According to another aspect of the invention, wherein the first set
of metal contacts electrically contacts with a first set of
terminals of the receptacle and the resilient conductive component
conducts the second set of metal contacts with the second set of
terminals of the receptacle to enable the connector module to
transfer data with the receptacle according to a second standard
when the connector module is inserted into the receptacle with the
top plate contacting against the receptacle and the first detent
stopping the sliding component at the fully extended position
relative to the housing.
According to another aspect of the invention, the connector module
further includes a spring connected to the sliding component for
automatically restoring the sliding component to an initial
position as the sliding component disengages from the first detent
or the second detent.
According to another aspect of the invention, the conductive
resilient component comprises a V-shaped section and a reverse
V-shaped section electrically connected to each other, and the
V-shaped section of the conductive resilient component is for
contacting the second set of metal contacts, and the reverse
V-shaped section of the conductive resilient component is for being
pressed by the receptacle.
The connector module of the present invention can move the sliding
component supporting the conductive resilient components relative
to the housing to stand at the fully extended position for
inserting into and electrically contacting the receptacle, and can
further move the sliding component relative to the housing to stand
at the fully retracted position for protection of the conductive
resilient components from being damaged due to fatigue and
collision of an external object and for protection of the connector
module from electrical conduction with other charged component
through the resilient component.
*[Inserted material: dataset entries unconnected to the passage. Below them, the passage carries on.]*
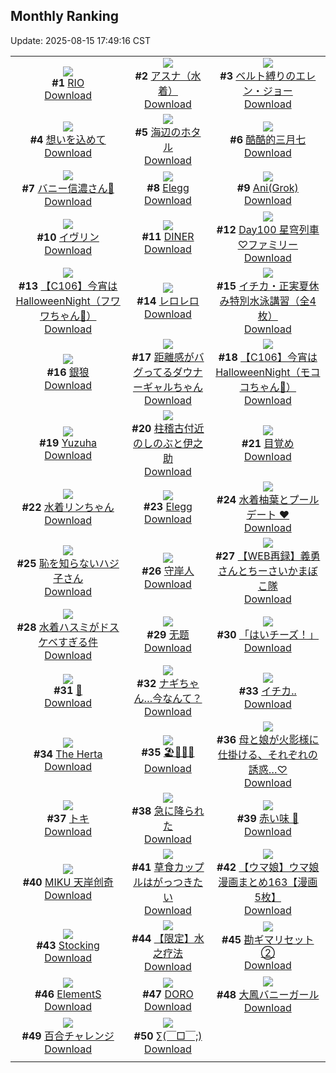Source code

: ## Monthly Ranking
Update: 2025-08-15 17:49:16 CST

|      |      |      |
| :----: | :----: | :----: |
| ![](https://i.pixiv.re/c/240x480/img-master/img/2025/07/18/00/00/18/132810920_p0_master1200.jpg)<br>**#1** [RIO](https://www.pixiv.net/artworks/132810920)<br>[Download](https://i.pixiv.re/img-original/img/2025/07/18/00/00/18/132810920_p0.png) | ![](https://i.pixiv.re/c/240x480/img-master/img/2025/07/18/18/30/04/132832784_p0_master1200.jpg)<br>**#2** [アスナ（水着）](https://www.pixiv.net/artworks/132832784)<br>[Download](https://i.pixiv.re/img-original/img/2025/07/18/18/30/04/132832784_p0.jpg) | ![](https://i.pixiv.re/c/240x480/img-master/img/2025/07/18/00/00/04/132810803_p0_master1200.jpg)<br>**#3** [ベルト縛りのエレン・ジョー](https://www.pixiv.net/artworks/132810803)<br>[Download](https://i.pixiv.re/img-original/img/2025/07/18/00/00/04/132810803_p0.png) |
| ![](https://i.pixiv.re/c/240x480/img-master/img/2025/07/16/00/00/15/132740037_p0_master1200.jpg)<br>**#4** [想いを込めて](https://www.pixiv.net/artworks/132740037)<br>[Download](https://i.pixiv.re/img-original/img/2025/07/16/00/00/15/132740037_p0.jpg) | ![](https://i.pixiv.re/c/240x480/img-master/img/2025/07/18/18/46/34/132833274_p0_master1200.jpg)<br>**#5** [海辺のホタル](https://www.pixiv.net/artworks/132833274)<br>[Download](https://i.pixiv.re/img-original/img/2025/07/18/18/46/34/132833274_p0.jpg) | ![](https://i.pixiv.re/c/240x480/img-master/img/2025/07/17/02/01/11/132780553_p0_master1200.jpg)<br>**#6** [酷酷的三月七](https://www.pixiv.net/artworks/132780553)<br>[Download](https://i.pixiv.re/img-original/img/2025/07/17/02/01/11/132780553_p0.jpg) |
| ![](https://i.pixiv.re/c/240x480/img-master/img/2025/07/18/19/05/53/132834028_p0_master1200.jpg)<br>**#7** [バニー信濃さん🐰](https://www.pixiv.net/artworks/132834028)<br>[Download](https://i.pixiv.re/img-original/img/2025/07/18/19/05/53/132834028_p0.png) | ![](https://i.pixiv.re/c/240x480/img-master/img/2025/07/17/12/16/34/132790142_p0_master1200.jpg)<br>**#8** [Elegg](https://www.pixiv.net/artworks/132790142)<br>[Download](https://i.pixiv.re/img-original/img/2025/07/17/12/16/34/132790142_p0.jpg) | ![](https://i.pixiv.re/c/240x480/img-master/img/2025/07/18/21/21/26/132839155_p0_master1200.jpg)<br>**#9** [Ani(Grok)](https://www.pixiv.net/artworks/132839155)<br>[Download](https://i.pixiv.re/img-original/img/2025/07/18/21/21/26/132839155_p0.jpg) |
| ![](https://i.pixiv.re/c/240x480/img-master/img/2025/07/17/16/41/08/132795059_p0_master1200.jpg)<br>**#10** [イヴリン](https://www.pixiv.net/artworks/132795059)<br>[Download](https://i.pixiv.re/img-original/img/2025/07/17/16/41/08/132795059_p0.png) | ![](https://i.pixiv.re/c/240x480/img-master/img/2025/07/19/00/00/14/132845706_p0_master1200.jpg)<br>**#11** [DINER](https://www.pixiv.net/artworks/132845706)<br>[Download](https://i.pixiv.re/img-original/img/2025/07/19/00/00/14/132845706_p0.png) | ![](https://i.pixiv.re/c/240x480/img-master/img/2025/07/18/00/00/09/132810846_p0_master1200.jpg)<br>**#12** [Day100 星穹列車♡ファミリー](https://www.pixiv.net/artworks/132810846)<br>[Download](https://i.pixiv.re/img-original/img/2025/07/18/00/00/09/132810846_p0.jpg) |
| ![](https://i.pixiv.re/c/240x480/img-master/img/2025/07/18/18/00/08/132831699_p0_master1200.jpg)<br>**#13** [【C106】今宵はHalloweenNight（フワワちゃん🩵）](https://www.pixiv.net/artworks/132831699)<br>[Download](https://i.pixiv.re/img-original/img/2025/07/18/18/00/08/132831699_p0.png) | ![](https://i.pixiv.re/c/240x480/img-master/img/2025/07/17/00/00/04/132776215_p0_master1200.jpg)<br>**#14** [レロレロ](https://www.pixiv.net/artworks/132776215)<br>[Download](https://i.pixiv.re/img-original/img/2025/07/17/00/00/04/132776215_p0.png) | ![](https://i.pixiv.re/c/240x480/img-master/img/2025/07/20/08/00/04/132895839_p0_master1200.jpg)<br>**#15** [イチカ・正実夏休み特別水泳講習（全4枚）](https://www.pixiv.net/artworks/132895839)<br>[Download](https://i.pixiv.re/img-original/img/2025/07/20/08/00/04/132895839_p0.jpg) |
| ![](https://i.pixiv.re/c/240x480/img-master/img/2025/07/18/00/00/19/132810929_p0_master1200.jpg)<br>**#16** [銀狼](https://www.pixiv.net/artworks/132810929)<br>[Download](https://i.pixiv.re/img-original/img/2025/07/18/00/00/19/132810929_p0.jpg) | ![](https://i.pixiv.re/c/240x480/img-master/img/2025/07/18/18/47/25/132833308_p0_master1200.jpg)<br>**#17** [距離感がバグってるダウナーギャルちゃん](https://www.pixiv.net/artworks/132833308)<br>[Download](https://i.pixiv.re/img-original/img/2025/07/18/18/47/25/132833308_p0.png) | ![](https://i.pixiv.re/c/240x480/img-master/img/2025/07/18/18/00/03/132831662_p0_master1200.jpg)<br>**#18** [【C106】今宵はHalloweenNight（モココちゃん🩷）](https://www.pixiv.net/artworks/132831662)<br>[Download](https://i.pixiv.re/img-original/img/2025/07/18/18/00/03/132831662_p0.png) |
| ![](https://i.pixiv.re/c/240x480/img-master/img/2025/07/18/16/53/56/132829936_p0_master1200.jpg)<br>**#19** [Yuzuha](https://www.pixiv.net/artworks/132829936)<br>[Download](https://i.pixiv.re/img-original/img/2025/07/18/16/53/56/132829936_p0.png) | ![](https://i.pixiv.re/c/240x480/img-master/img/2025/07/18/18/40/57/132833137_p0_master1200.jpg)<br>**#20** [柱稽古付近のしのぶと伊之助](https://www.pixiv.net/artworks/132833137)<br>[Download](https://i.pixiv.re/img-original/img/2025/07/18/18/40/57/132833137_p0.jpg) | ![](https://i.pixiv.re/c/240x480/img-master/img/2025/07/18/07/30/01/132819722_p0_master1200.jpg)<br>**#21** [目覚め](https://www.pixiv.net/artworks/132819722)<br>[Download](https://i.pixiv.re/img-original/img/2025/07/18/07/30/01/132819722_p0.jpg) |
| ![](https://i.pixiv.re/c/240x480/img-master/img/2025/07/18/19/43/47/132835252_p0_master1200.jpg)<br>**#22** [水着リンちゃん](https://www.pixiv.net/artworks/132835252)<br>[Download](https://i.pixiv.re/img-original/img/2025/07/18/19/43/47/132835252_p0.jpg) | ![](https://i.pixiv.re/c/240x480/img-master/img/2025/07/18/00/00/52/132811074_p0_master1200.jpg)<br>**#23** [Elegg](https://www.pixiv.net/artworks/132811074)<br>[Download](https://i.pixiv.re/img-original/img/2025/07/18/00/00/52/132811074_p0.jpg) | ![](https://i.pixiv.re/c/240x480/img-master/img/2025/07/17/20/35/31/132802398_p0_master1200.jpg)<br>**#24** [水着柚葉とプールデート ❤️](https://www.pixiv.net/artworks/132802398)<br>[Download](https://i.pixiv.re/img-original/img/2025/07/17/20/35/31/132802398_p0.png) |
| ![](https://i.pixiv.re/c/240x480/img-master/img/2025/07/18/16/53/31/132829926_p0_master1200.jpg)<br>**#25** [恥を知らないハジ子さん](https://www.pixiv.net/artworks/132829926)<br>[Download](https://i.pixiv.re/img-original/img/2025/07/18/16/53/31/132829926_p0.png) | ![](https://i.pixiv.re/c/240x480/img-master/img/2025/07/17/18/00/10/132797019_p0_master1200.jpg)<br>**#26** [守岸人](https://www.pixiv.net/artworks/132797019)<br>[Download](https://i.pixiv.re/img-original/img/2025/07/17/18/00/10/132797019_p0.jpg) | ![](https://i.pixiv.re/c/240x480/img-master/img/2025/07/18/19/26/02/132834655_p0_master1200.jpg)<br>**#27** [【WEB再録】義勇さんとちーさいかまぼこ隊](https://www.pixiv.net/artworks/132834655)<br>[Download](https://i.pixiv.re/img-original/img/2025/07/18/19/26/02/132834655_p0.jpg) |
| ![](https://i.pixiv.re/c/240x480/img-master/img/2025/07/20/19/59/10/132915719_p0_master1200.jpg)<br>**#28** [水着ハスミがドスケベすぎる件](https://www.pixiv.net/artworks/132915719)<br>[Download](https://i.pixiv.re/img-original/img/2025/07/20/19/59/10/132915719_p0.jpg) | ![](https://i.pixiv.re/c/240x480/img-master/img/2025/07/16/02/57/10/132745528_p0_master1200.jpg)<br>**#29** [无题](https://www.pixiv.net/artworks/132745528)<br>[Download](https://i.pixiv.re/img-original/img/2025/07/16/02/57/10/132745528_p0.jpg) | ![](https://i.pixiv.re/c/240x480/img-master/img/2025/07/17/00/06/34/132776883_p0_master1200.jpg)<br>**#30** [「はいチーズ！」](https://www.pixiv.net/artworks/132776883)<br>[Download](https://i.pixiv.re/img-original/img/2025/07/17/00/06/34/132776883_p0.png) |
| ![](https://i.pixiv.re/c/240x480/img-master/img/2025/07/16/00/00/16/132740040_p0_master1200.jpg)<br>**#31** [🎥](https://www.pixiv.net/artworks/132740040)<br>[Download](https://i.pixiv.re/img-original/img/2025/07/16/00/00/16/132740040_p0.jpg) | ![](https://i.pixiv.re/c/240x480/img-master/img/2025/07/20/12/01/08/132901345_p0_master1200.jpg)<br>**#32** [ナギちゃん…今なんて？](https://www.pixiv.net/artworks/132901345)<br>[Download](https://i.pixiv.re/img-original/img/2025/07/20/12/01/08/132901345_p0.png) | ![](https://i.pixiv.re/c/240x480/img-master/img/2025/07/19/21/19/41/132877929_p0_master1200.jpg)<br>**#33** [イチカ..](https://www.pixiv.net/artworks/132877929)<br>[Download](https://i.pixiv.re/img-original/img/2025/07/19/21/19/41/132877929_p0.png) |
| ![](https://i.pixiv.re/c/240x480/img-master/img/2025/07/18/15/55/43/132828664_p0_master1200.jpg)<br>**#34** [The Herta](https://www.pixiv.net/artworks/132828664)<br>[Download](https://i.pixiv.re/img-original/img/2025/07/18/15/55/43/132828664_p0.jpg) | ![](https://i.pixiv.re/c/240x480/img-master/img/2025/07/19/00/01/42/132846058_p0_master1200.jpg)<br>**#35** [🏖️🤍🖤💙](https://www.pixiv.net/artworks/132846058)<br>[Download](https://i.pixiv.re/img-original/img/2025/07/19/00/01/42/132846058_p0.jpg) | ![](https://i.pixiv.re/c/240x480/img-master/img/2025/07/18/00/00/26/132810961_p0_master1200.jpg)<br>**#36** [母と娘が火影様に仕掛ける、それぞれの誘惑…♡](https://www.pixiv.net/artworks/132810961)<br>[Download](https://i.pixiv.re/img-original/img/2025/07/18/00/00/26/132810961_p0.png) |
| ![](https://i.pixiv.re/c/240x480/img-master/img/2025/07/18/16/00/03/132828756_p0_master1200.jpg)<br>**#37** [トキ](https://www.pixiv.net/artworks/132828756)<br>[Download](https://i.pixiv.re/img-original/img/2025/07/18/16/00/03/132828756_p0.png) | ![](https://i.pixiv.re/c/240x480/img-master/img/2025/07/17/00/00/05/132776217_p0_master1200.jpg)<br>**#38** [急に降られた](https://www.pixiv.net/artworks/132776217)<br>[Download](https://i.pixiv.re/img-original/img/2025/07/17/00/00/05/132776217_p0.jpg) | ![](https://i.pixiv.re/c/240x480/img-master/img/2025/07/17/08/54/29/132786758_p0_master1200.jpg)<br>**#39** [赤い味 💢](https://www.pixiv.net/artworks/132786758)<br>[Download](https://i.pixiv.re/img-original/img/2025/07/17/08/54/29/132786758_p0.png) |
| ![](https://i.pixiv.re/c/240x480/img-master/img/2025/07/17/00/06/33/132776882_p0_master1200.jpg)<br>**#40** [MIKU 天岸创奇](https://www.pixiv.net/artworks/132776882)<br>[Download](https://i.pixiv.re/img-original/img/2025/07/17/00/06/33/132776882_p0.jpg) | ![](https://i.pixiv.re/c/240x480/img-master/img/2025/07/18/00/52/25/132813136_p0_master1200.jpg)<br>**#41** [草食カップルはがっつきたい](https://www.pixiv.net/artworks/132813136)<br>[Download](https://i.pixiv.re/img-original/img/2025/07/18/00/52/25/132813136_p0.jpg) | ![](https://i.pixiv.re/c/240x480/img-master/img/2025/07/18/00/00/53/132811077_p0_master1200.jpg)<br>**#42** [【ウマ娘】ウマ娘漫画まとめ163【漫画5枚】](https://www.pixiv.net/artworks/132811077)<br>[Download](https://i.pixiv.re/img-original/img/2025/07/18/00/00/53/132811077_p0.jpg) |
| ![](https://i.pixiv.re/c/240x480/img-master/img/2025/07/18/19/02/59/132833934_p0_master1200.jpg)<br>**#43** [Stocking](https://www.pixiv.net/artworks/132833934)<br>[Download](https://i.pixiv.re/img-original/img/2025/07/18/19/02/59/132833934_p0.png) | ![](https://i.pixiv.re/c/240x480/img-master/img/2025/07/18/19/30/06/132834802_p0_master1200.jpg)<br>**#44** [【限定】水之疗法](https://www.pixiv.net/artworks/132834802)<br>[Download](https://i.pixiv.re/img-original/img/2025/07/18/19/30/06/132834802_p0.jpg) | ![](https://i.pixiv.re/c/240x480/img-master/img/2025/07/18/22/51/53/132842849_p0_master1200.jpg)<br>**#45** [勘ギマリセット②](https://www.pixiv.net/artworks/132842849)<br>[Download](https://i.pixiv.re/img-original/img/2025/07/18/22/51/53/132842849_p0.png) |
| ![](https://i.pixiv.re/c/240x480/img-master/img/2025/07/18/12/46/19/132825048_p0_master1200.jpg)<br>**#46** [ElementS](https://www.pixiv.net/artworks/132825048)<br>[Download](https://i.pixiv.re/img-original/img/2025/07/18/12/46/19/132825048_p0.jpg) | ![](https://i.pixiv.re/c/240x480/img-master/img/2025/07/18/00/00/18/132810915_p0_master1200.jpg)<br>**#47** [DORO](https://www.pixiv.net/artworks/132810915)<br>[Download](https://i.pixiv.re/img-original/img/2025/07/18/00/00/18/132810915_p0.jpg) | ![](https://i.pixiv.re/c/240x480/img-master/img/2025/07/16/22/41/41/132772926_p0_master1200.jpg)<br>**#48** [大鳳バニーガール](https://www.pixiv.net/artworks/132772926)<br>[Download](https://i.pixiv.re/img-original/img/2025/07/16/22/41/41/132772926_p0.jpg) |
| ![](https://i.pixiv.re/c/240x480/img-master/img/2025/07/20/00/00/11/132885074_p0_master1200.jpg)<br>**#49** [百合チャレンジ](https://www.pixiv.net/artworks/132885074)<br>[Download](https://i.pixiv.re/img-original/img/2025/07/20/00/00/11/132885074_p0.png) | ![](https://i.pixiv.re/c/240x480/img-master/img/2025/07/20/17/25/11/132878325_p0_master1200.jpg)<br>**#50** [∑(￣□￣;)](https://www.pixiv.net/artworks/132878325)<br>[Download](https://i.pixiv.re/img-original/img/2025/07/20/17/25/11/132878325_p0.jpg) |
|      |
Besides, the conductive resilient
component does not electrically contact the second set of metal
contacts when the sliding component stands at the fully retracted
position, so as to prevent the connector module from damage of
electrical conduction and physical collision.
These and other objectives of the present invention will no doubt
become obvious to those of ordinary skill in the art after reading
the following detailed description of the preferred embodiment that
is illustrated in the various figures and drawings.
BRIEF DESCRIPTION OF THE DRAWINGS
FIG. 1 and FIG. 2 are drawings of a connector module indifferent
statuses according to a preferred embodiment of the present
invention.
FIG. 3 and FIG. 4 are internal lateral diagrams showing schematic
configuration of the connector module indifferent statuses
according to the preferred embodiment of the present invention.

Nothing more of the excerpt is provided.